▸ **Action item**
Keep the wording of each record exactly the same when you repeat it, and leave out pictures.

▸ **Source data**
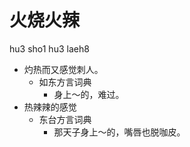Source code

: # 火烧火辣
hu3 sho1 hu3 laeh8
+ 灼热而又感觉刺人。
  * 如东方言词典
    - 身上～的，难过。
+ 热辣辣的感觉
  * 东台方言词典
    - 那天子身上～的，嘴唇也脱咖皮。
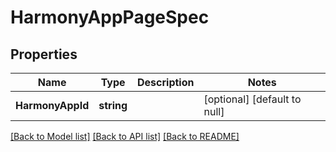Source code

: # HarmonyAppPageSpec

## Properties
Name | Type | Description | Notes
------------ | ------------- | ------------- | -------------
**HarmonyAppId** | **string** |  | [optional] [default to null]

[[Back to Model list]](../README.md#documentation-for-models) [[Back to API list]](../README.md#documentation-for-api-endpoints) [[Back to README]](../README.md)


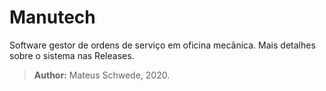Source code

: # Manutech
Software gestor de ordens de serviço em oficina mecânica. Mais detalhes sobre o sistema nas Releases.
> **Author:** Mateus Schwede, 2020.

▸ **Exercise response**
Source code

: # 火烧火辣
hu3 sho1 hu3 laeh8
+ 灼热而又感觉刺人。
  * 如东方言词典
    - 身上～的，难过。
+ 热辣辣的感觉
  * 东台方言词典
    - 那天子身上～的，嘴唇也脱咖皮。
Source code

: # HarmonyAppPageSpec

## Properties
Name | Type | Description | Notes
------------ | ------------- | ------------- | -------------
**HarmonyAppId** | **string** |  | [optional] [default to null]

[[Back to Model list]](../README.md#documentation-for-models) [[Back to API list]](../README.md#documentation-for-api-endpoints) [[Back to README]](../README.md)


Source code

: # Manutech
Software gestor de ordens de serviço em oficina mecânica. Mais detalhes sobre o sistema nas Releases.
> **Author:** Mateus Schwede, 2020.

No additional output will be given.